Shi Ling • Nov 15 '18 • Edited

Came to a same thesis and worked out a similar solution. Also ran into the limits at the 9th perfect number. But JavaScript now supports native BigInt (only in Chrome and I believe newer versions of NodeJs though!). Now we just need a way to generate large prime numbers fast to generate perfect numbers. 😉

Guillaume Martigny • Nov 20 '18

Thanks to your input on BigInt, I made a new solution.
Thanks a lot !

Shi Ling • Nov 21 '18

👏👏👏👏👏👏

I feel a heart is not enough. I'm so happy to see the new version.

Guillaume Martigny • Nov 15 '18

Yeah, I liked that we came with two solution from the same hypothesis.

I'm looking into BigInt (thanks a lot I didn't know !) and it looks promising.

Modaf • Nov 14 '18 • Edited

Inspired from programming-algorithms.net/article...
Takes less than 1sec to get to 137438691328 but can't find easily 2305843008139952128

from math import sqrt
def perfect(n) :
    s = 1
    rac = int(sqrt(n))
    for k in range(2, rac+2) :
        if n%k == 0 :
            s += k + n//k
    return s == n
def f(x) :
    return (2**(x-1))*((2**x)-1)
n = 137438691329
m = 1
res = []
while True :
    val = f(m)
    print(val)
    if perfect(val) :
        res.append(val)
    m+=1
    if val > n :
        break
print(res)

chenge • Nov 15 '18

site is great for algo, thanks.

George • Nov 13 '18 • Edited

Here's my solution in C

#include <stdio.h>

void  main(){
  int n, i, sum;
  int mn, mx;

  printf("Starting range: ");
  scanf("%d",&mn);

  printf("Ending range: ");
  scanf("%d",&mx);

  printf("Output: ");
  for(n = mn; n <= mx ; n++){
    i = 1;
    sum = 0;
    while(i < n){
      if(n % i == 0)
           sum = sum + i;
          i++;
    }
    if(sum== n)
      printf("%d ",n);
  }
      printf("\n");
}

Andrei Gatej • Nov 13 '18

I think you can reduce the number of iterations by using “ while (i <=n/2)”.
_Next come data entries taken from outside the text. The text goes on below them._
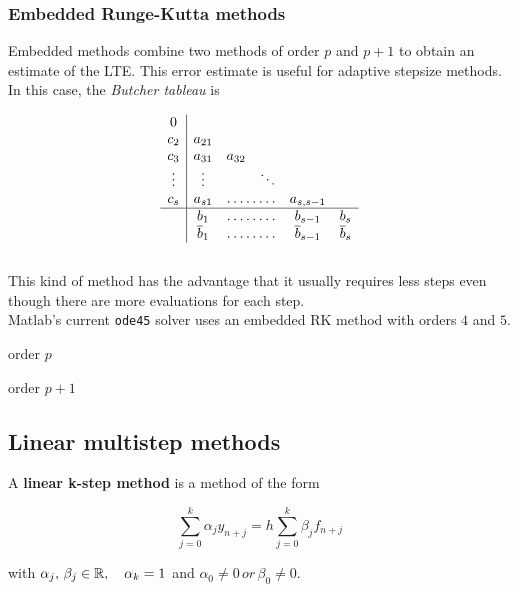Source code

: \subsubsection{Embedded Runge-Kutta methods}

Embedded methods combine two methods of order $p$ and $p+1$ to obtain an estimate of the LTE. This error estimate is useful for adaptive stepsize methods. \\

In this case, the \textit{Butcher tableau} is

$$\begin{array}{c|c c c c c}
     0                                                                   \\
     c_2    & a_{21}                                                     \\
     c_3    & a_{31}            & a_{32}                                 \\
     \vdots & \vdots            &                  & \ddots              \\
     c_s    & a_{s1}            & \hdotsfor{2}               & a_{s,s-1} \\
     \hline
            & b_1               & \hdotsfor{2}               & b_{s-1}   & b_s  \\
            & \overline{b}_1    & \hdotsfor{2}               & \overline{b}_{s-1}  &\overline{b}_s
\end{array}$$\-\\
This kind of method has the advantage that it usually requires less steps even though there are more evaluations for each step.\\

Matlab's current \texttt{ode45} solver uses an embedded RK method with orders $4$ and $5$.

\vspace{-3.5cm}\hspace{11.2cm}order $p$

\vspace{+0.05cm}\hspace{11.2cm}order $p+1$

\newpage
\subsection{Linear multistep methods}

\begin{definition}
  A \textbf{linear k-step method} is a method of the form
  
  \[
    \sum_{j=0}^k\alpha_jy_{n+j} = h\sum_{j=0}^k\beta_jf_{n+j}
  \]
  
  with $\alpha_j,\,\beta_j\in\mathbb{R}, \quad \alpha_k = 1$ and $\alpha_0 \not=0 \, or \, \beta_0\not= 0$. \\
\end{definition}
Stefan Rendevski • Nov 14 '18

You can reduce it even further by using "while (i <= sqrt(n))" and noticing that divisors come in pairs, for example: if 16 / 2 = 8, both 2 and 8 are divisors of 16. There is no need to go up to 8 and check all integers up until that point, you only need to perform the division.

Comment deleted

Florimond Manca • Nov 13 '18 • Edited

A (lazy but slow) Python solution which hasn't even yielded 33550336 in 5 minutes, despite a subtle optimization allowing to find divisors in O(√n)… Probably could use some optimization to prevent trying all possible integers. :-)

def find_divisors(n: int):
    divisors = []
    m = 1
    while m * m < n:
        if n % m == 0:
            yield m
            if m != 1:
                yield n / m
        m += 1


def is_perfect(n: int) -> bool:
    return sum(find_divisors(n)) == n


if __name__ == '__main__':
    from itertools import cycle
    all_integers = cycle()
    for n in filter(is_perfect, all_integers):
        print(n)

Philip Hallstrom • Nov 14 '18 • Edited

Working on getting better at Clojure so thought I'd give it a shot.

(ns philip.perfect-numbers)

(defn brute-force-perfect-number? [num]
  (== num (apply + (filter #(zero? (mod num %)) (range 1 (inc (/ num 2)))))))

(time (println (take 4 (filter brute-force-perfect-number? (iterate inc' 2)))))
; (6 28 496 8128)
; "Elapsed time: 2649.69715 msecs"

(defn perfect-number? [num]
  (loop [divisor 2
         subtotal 1]
    (let [
          q (quot num divisor)
          evenly-divisible? (zero? (mod num divisor))]
    (if (>= divisor q)
      (== num subtotal)
      (recur (inc divisor) (if evenly-divisible? (+ subtotal divisor q) subtotal))))))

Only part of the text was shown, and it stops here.